Squeeze emerged in the late-70s new wave rock scene but were always so much more than that implied. The band has long combined songwriting mastery which was comparable to that of the Beatles with a seamless amalgam of soul, blues, rock and even some jazzier flourishes (particularly in recent years).

Unlike most of their peers, Squeeze never stopped evolving and manage the rare trick of updating their classic songs with clever rearrangements as well as producing new tunes which are both in keeping with the group's identity while moving forward into new territory in an evolutionary manner. Both aspects were on display in Atlanta at the Tabernacle as the band stormed through a marvelous set of music.

Vocalist/guitarist Glenn Tilbrook and vocalist/guitarist Chris Difford make up the historical core of the band and their 40 plus years together have certainly honed their trademark vocal harmonies. Perhaps some may be less aware of their instrumental prowess as well as the brilliant solos which Tilbrook has played throughout the years. One might say that Tilbrook's soloing falls somewhere between that of George Harrison and something one might expect from Steely Dan; the chord changes are addressed in a very musical way while the songs still retain a lively rock feel.

In fact, Tilbrook has gone on record that his playing has been informed by his love for Joe Pass and Wes Montgomery as well as by Amos Garrett and Jimi Hendrix. These elements have rarely been discussed but add to the band's signature sound. Live, all of this is even more evident as Tilbrook allows himself more room to roam while the band still manages to make it feel like a brisk, well thought out set. Another Nail from My Heart was an excellent example of melodic soloing from Tilbrook as he followed the chord changes in a very musical manner, eschewing typical rock cliches.

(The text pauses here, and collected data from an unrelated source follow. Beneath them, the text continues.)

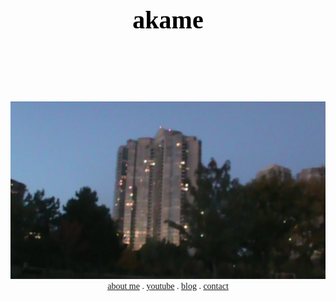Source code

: <!DOCTYPE html>
<html>
<head>
<title>akame</title>

<link rel="shortcut icon" href="/favicon.ico" type="image/x-icon">
<link rel="icon" href="/favicon.ico" type="image/x-icon">

<style>
body {
  font-family: 'Times New Roman', serif;
}

.header {
  padding: 80px;
  text-align: center;
  color: black;
}

.header h1 {
  font-size: 40px;
}

.navbar {
  text-align: center;
}
</style>
</head>

<body>
<div class="header">
  <h1>akame</h1>
</div>

<img src="skyscrap.png" alt="ak">

<div class="navbar">
  <a href="#">about me</a>
  <span> . </span>
  <a href="#">youtube</a>
  <span> . </span>
  <a href="#">blog</a>
  <span> . </span>
  <a href="#" class="right">contact</a>
</div>
</body>
</html>

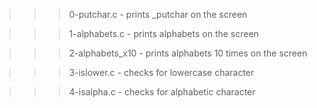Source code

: >>> 0-putchar.c
	- prints _putchar on the screen

>>> 1-alphabets.c
	- prints alphabets on the screen

>>> 2-alphabets_x10
	- prints alphabets 10 times on the screen

>>> 3-islower.c
	- checks for lowercase character

>>> 4-isalpha.c
	- checks for alphabetic character
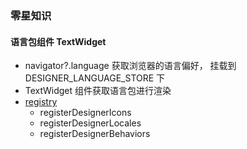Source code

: ### 零星知识

#### 语言包组件 TextWidget
- navigator?.language 获取浏览器的语言偏好， 挂载到 DESIGNER_LANGUAGE_STORE 下
- TextWidget 组件获取语言包进行渲染
- [registry](../packages/core/src/registry.ts)
  - registerDesignerIcons
  - registerDesignerLocales
  - registerDesignerBehaviors


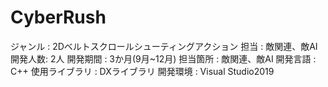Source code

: # CyberRush
ジャンル : 2Dベルトスクロールシューティングアクション 担当 : 敵関連、敵AI
開発人数: 2人 
開発期間 : 3か月(9月~12月) 
担当箇所 : 敵関連、敵AI
開発言語 : C++ 
使用ライブラリ : DXライブラリ 
開発環境 : Visual Studio2019
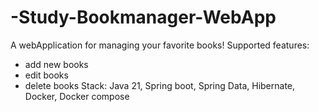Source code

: # -Study-Bookmanager-WebApp
A webApplication for managing your favorite books!
Supported features:
- add new books 
- edit books 
- delete books 
Stack: Java 21, Spring boot, Spring Data, Hibernate, Docker, Docker compose
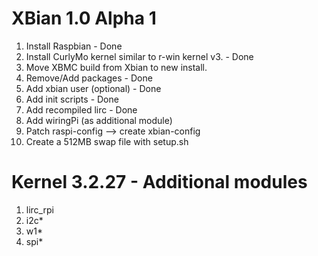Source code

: XBian 1.0 Alpha 1
=============================
1. Install Raspbian - Done
2. Install CurlyMo kernel similar to r-win kernel v3. - Done
3. Move XBMC build from Xbian to new install.
4. Remove/Add packages - Done
5. Add xbian user (optional) - Done
6. Add init scripts - Done
7. Add recompiled lirc - Done
8. Add wiringPi (as additional module)
9. Patch raspi-config --> create xbian-config
10. Create a 512MB swap file with setup.sh


Kernel 3.2.27 - Additional modules
=================================
1. lirc_rpi
2. i2c*
3. w1*
4. spi*

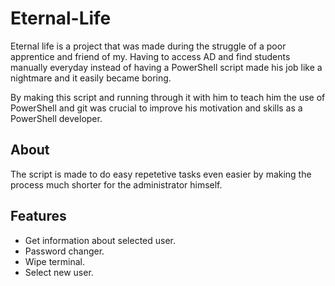 # Eternal-Life
Eternal life is a project that was made during the struggle of a poor apprentice and friend of my. Having to access AD and find students manually everyday instead of having a PowerShell script made his job like a nightmare and it easily became boring.

By making this script and running through it with him to teach him the use of PowerShell and git was crucial to improve his motivation and skills as a PowerShell developer.

## About
The script is made to do easy repetetive tasks even easier by making the process much shorter for the administrator himself.

## Features
- Get information about selected user.
- Password changer.
- Wipe terminal.
- Select new user.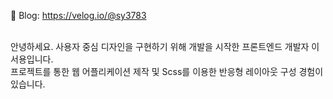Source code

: 📒 Blog: https://velog.io/@sy3783 <br/><br/>

안녕하세요. 사용자 중심 디자인을 구현하기 위해 개발을 시작한 프론트엔드 개발자 이서용입니다. <br/>
프로젝트를 통한 <style color:blue>React</style> 웹 어플리케이션 제작 및  Scss를 이용한 반응형 레이아웃 구성 경험이 있습니다.
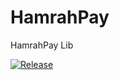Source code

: # HamrahPay
HamrahPay Lib

[![Release](https://jitpack.io/v/User/Repo.svg)](https://jitpack.io/#User/Repo)
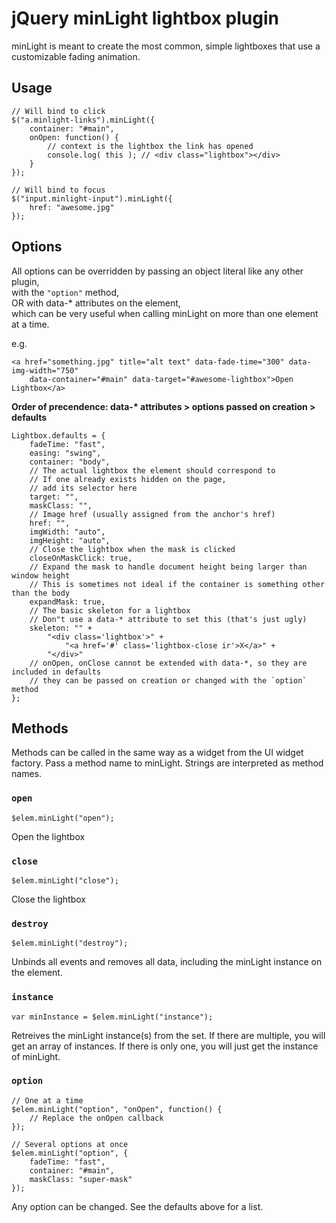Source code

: # jQuery minLight lightbox plugin

minLight is meant to create the most common, simple lightboxes that use a customizable fading animation.


## Usage

	// Will bind to click
	$("a.minlight-links").minLight({
		container: "#main",
		onOpen: function() {
			// context is the lightbox the link has opened
			console.log( this ); // <div class="lightbox"></div>
		}
	});

	// Will bind to focus
	$("input.minlight-input").minLight({
		href: "awesome.jpg"
	});

## Options

All options can be overridden by passing an object literal like any other plugin,<br>
with the `"option"` method,<br>
OR with data-* attributes on the element,<br>
which can be very useful when calling minLight on more than one element at a time.

e.g.

	<a href="something.jpg" title="alt text" data-fade-time="300" data-img-width="750"
		data-container="#main" data-target="#awesome-lightbox">Open Lightbox</a>

__Order of precendence: data-* attributes > options passed on creation > defaults__

	Lightbox.defaults = {
		fadeTime: "fast",
		easing: "swing",
		container: "body",
		// The actual lightbox the element should correspond to
		// If one already exists hidden on the page,
		// add its selector here
		target: "",
		maskClass: "",
		// Image href (usually assigned from the anchor's href)
		href: "",
		imgWidth: "auto",
		imgHeight: "auto",
		// Close the lightbox when the mask is clicked
		closeOnMaskClick: true,
		// Expand the mask to handle document height being larger than window height
		// This is sometimes not ideal if the container is something other than the body
		expandMask: true,
		// The basic skeleton for a lightbox
		// Don"t use a data-* attribute to set this (that's just ugly)
		skeleton: "" +
			"<div class='lightbox'>" +
				"<a href='#' class='lightbox-close ir'>X</a>" +
			"</div>"
		// onOpen, onClose cannot be extended with data-*, so they are included in defaults
		// they can be passed on creation or changed with the `option` method
	};

## Methods

Methods can be called in the same way as a widget from the UI widget factory. Pass a method name to minLight. Strings are interpreted as method names.

### `open`

	$elem.minLight("open");

Open the lightbox

### `close`

	$elem.minLight("close");

Close the lightbox

### `destroy`

	$elem.minLight("destroy");

Unbinds all events and removes all data, including the minLight instance on the element.

### `instance`

	var minInstance = $elem.minLight("instance");

Retreives the minLight instance(s) from the set. If there are multiple, you will get an array of instances. If there is only one, you will just get the instance of minLight.

### `option`

	// One at a time
	$elem.minLight("option", "onOpen", function() {
		// Replace the onOpen callback
	});

	// Several options at once
	$elem.minLight("option", {
		fadeTime: "fast",
		container: "#main",
		maskClass: "super-mask"
	});

Any option can be changed. See the defaults above for a list.
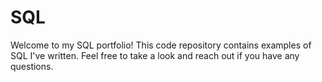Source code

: # SQL
Welcome to my SQL portfolio! This code repository contains examples of SQL I've written.
Feel free to take a look and reach out if you have any questions.
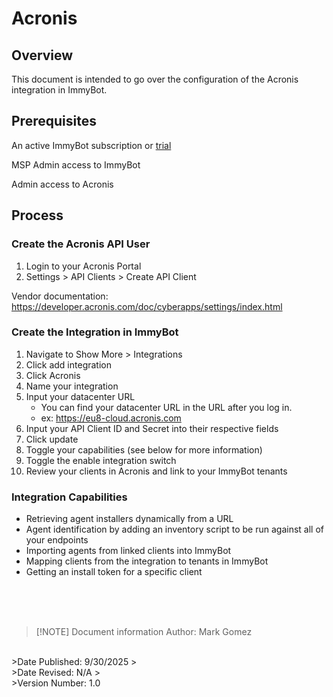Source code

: <!-- How To Template -->
# Acronis

## Overview
This document is intended to go over the configuration of the Acronis integration in ImmyBot.

## Prerequisites
An active ImmyBot subscription or [trial](https://www.immy.bot/pricing/)

MSP Admin access to ImmyBot

Admin access to Acronis

## Process

### Create the Acronis API User
1. Login to your Acronis Portal
2. Settings > API Clients > Create API Client

Vendor documentation: https://developer.acronis.com/doc/cyberapps/settings/index.html

### Create the Integration in ImmyBot

1. Navigate to Show More > Integrations
2. Click add integration
3. Click Acronis
4. Name your integration
5. Input your datacenter URL
   - You can find your datacenter URL in the URL after you log in.
   - ex: https://eu8-cloud.acronis.com
6. Input your API Client ID and Secret into their respective fields
7. Click update
8. Toggle your capabilities (see below for more information)
9. Toggle the enable integration switch
10. Review your clients in Acronis and link to your ImmyBot tenants

### Integration Capabilities

- Retrieving agent installers dynamically from a URL
- Agent identification by adding an inventory script to be run against all of your endpoints
- Importing agents from linked clients into ImmyBot
- Mapping clients from the integration to tenants in ImmyBot
- Getting an install token for a specific client

<br><br><br>
>[!NOTE] Document information
>Author: Mark Gomez
<br>
>Date Published: 9/30/2025
><br>
>Date Revised: N/A
><br>
>Version Number: 1.0
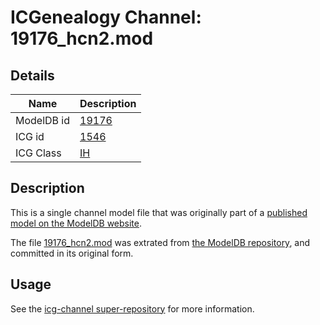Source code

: # ICGenealogy Channel: 19176\_hcn2.mod

## Details

Name | Description
---- | -----------
ModelDB id | [19176](http://senselab.med.yale.edu/ModelDB/ShowModel.cshtml?model=19176)
ICG id | [1546](http://icg.neurotheory.ox.ac.uk/channels/4/1546)
ICG Class | [IH](http://icg.neurotheory.ox.ac.uk/channels/4)

## Description

This is a single channel model file that was originally part of a [published model on the ModelDB website](http://senselab.med.yale.edu/mModelDB/ShowModel.cshtml?model=19176).

The file [19176\_hcn2.mod](19176_hcn2.mod) was extrated from [the ModelDB repository](http://senselab.med.yale.edu/ModelDB/ShowModel.cshtml?model=19176), and committed in its original form.

## Usage

See the [icg-channel super-repository](https://github.com/icgenealogy/icg-channels) for more information.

The classic tune Tempted was introduced in a stripped down format with Glenn on guitar and vocals (and the entire venue singing along) and certainly confirmed the old adage that almost any song worth writing can be effectively delivered on a guitar in skeletal form. As the keys were introduced along with percussion, the band offered a virtual workshop in songwriting as well how to address a classic tune in such a way as to make it ring fresh decades later. The tune's chordal moves highlight a timeless sophistication which has been lacking from popular music for some time now.

The band was an efficient and skilled unit with Stephen Large on keys who supplied a variety of textures and solos (even strapping on a keytar of sorts). Simon Hanson and Steven Smith on drums and percussion respectively propelled the music and provided the occasional Latin flare as well. Pedal steel master Melvin Duffy imbued the songs with a timeless sound and expertly filled out the arrangements in unusual ways.

Jazz oriented listeners who may not have checked in on Squeeze in recent years would be well advised to look into recent Squeeze albums to get a better sense of how they have continued to evolve and especially well advised to see them in their element live. Now more than ever, the band manages the considerable feat of delivering both a sophisticated and a satisfyingly rocking show.